I love sweet potatoes. Not the way that restaurants usually serve them – baked, slathered with butter and brown sugar. In my humble, they are called sweet potatoes because the sweet is already there in supply aplenty.
So I tend to roast my sweet potatoes. My family seems to like them sliced simply, seasoned with any variety of herbs and spices from nutmeg to serrano pepper infused sea salt. (Yes, Alton Brown, I DO know that all salt comes from the sea. Talk to the retailers who label such items.)
However, not too long ago I was taking an apple pie out of the oven at just the moment a batch of roasted sweet potato slices came off the grill. The pie had oozed gooey lusciousness onto the cookie sheet that sat under it in the oven. One thing led to another, and soon a couple of the cooks were dipping sliced sweet potatoes in the apple pie drippings. DI. VINE!
How do I recreate this experience, I wondered, especially since the rest of the family caught us with eyes rolling back from sheer pleasure and tell tales signs of gooey wonderful around our mouths?
Thus was born Roasted Sweet Potatoes with Apple Pie Sauce
Roasted Sweet Potatoes –
Several pounds of thoroughly scrubbed sweet potatoes, skin on – sliced on the bias, about 1/2 inch thick
2 tsp. (or more, if you love this stuff the way that I do) Garam Masala
1 tsp.

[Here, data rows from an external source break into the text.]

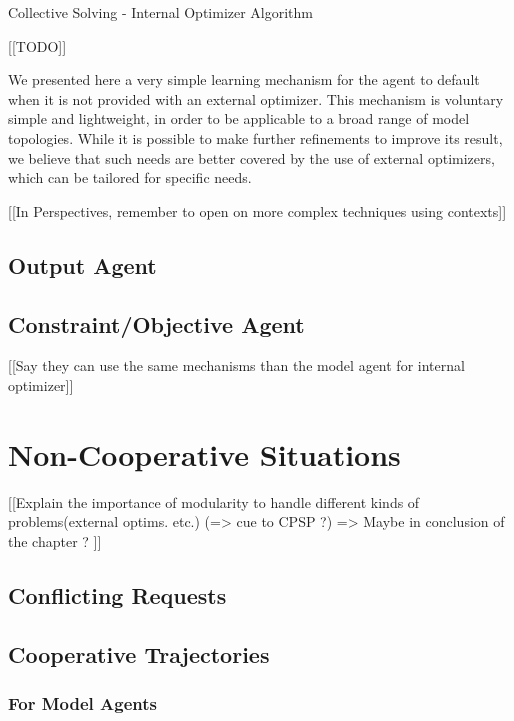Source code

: \begin{algorithm}
\caption{Collective Solving - Internal Optimizer Algorithm}
\label{algo_solving_internaloptim}
	[[TODO]]\;
\end{algorithm}

We presented here a very simple learning mechanism for the agent to default when it is not provided with an external optimizer. This mechanism is voluntary simple and lightweight, in order to be applicable to a broad range of model topologies. While it is possible to make further refinements to improve its result, we believe that such needs are better covered by the use of external optimizers, which can be tailored for specific needs.

[[In Perspectives, remember to open on more complex techniques using contexts]]

\subsection{Output Agent}

\subsection{Constraint/Objective Agent}

[[Say they can use the same mechanisms than the model agent for internal optimizer]]

\section{Non-Cooperative Situations}

[[Explain the importance of modularity to handle different kinds of problems(external optims. etc.)
(=> cue to CPSP ?)
=> Maybe in conclusion of the chapter ?
]]

\subsection{Conflicting Requests}

\subsection{Cooperative Trajectories}

\subsubsection{For Model Agents}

Chili powder
4 T. Olive Oil
Place spices and oil in large bowl, toss sliced sweet potatoes in this mixture until well coated. Place sliced on foil covered cookie sheet, in a single layer.
Roast in oven at 425 degrees for about 30 minutes, flipping the slices half way through. Test with fork to determine tenderness.
Roasting can also be accomplished by placing sweet potato slices in a grilling basket on the BBQ, until they are nicely scorched and fork tender. This is how we tend to prepare them.
Apple Pie Sauce –
1 tart apple, such as Granny Smith, peeled, sliced and cored
1/4 cup packed brown sugar
Juice of 1/2 lemon, plus chopped zest of lemon if you like
3 T. butter
1/2 tsp. cinnamon
Melt butter in sauce pan over medium heat, adding brown sugar and stirring until combined. Add cinnamon, and lemon juice, stir. Add apple slices, cooking until soft. Using potato masher, smash the cooked apple until it is in small chunks.
Allow mixture to cook without boiling, until it has thickened to desired consistency – somewhere between syrup and honey.
Serve sweet potato slices with a drizzle of the sauce over the top. Enjoy!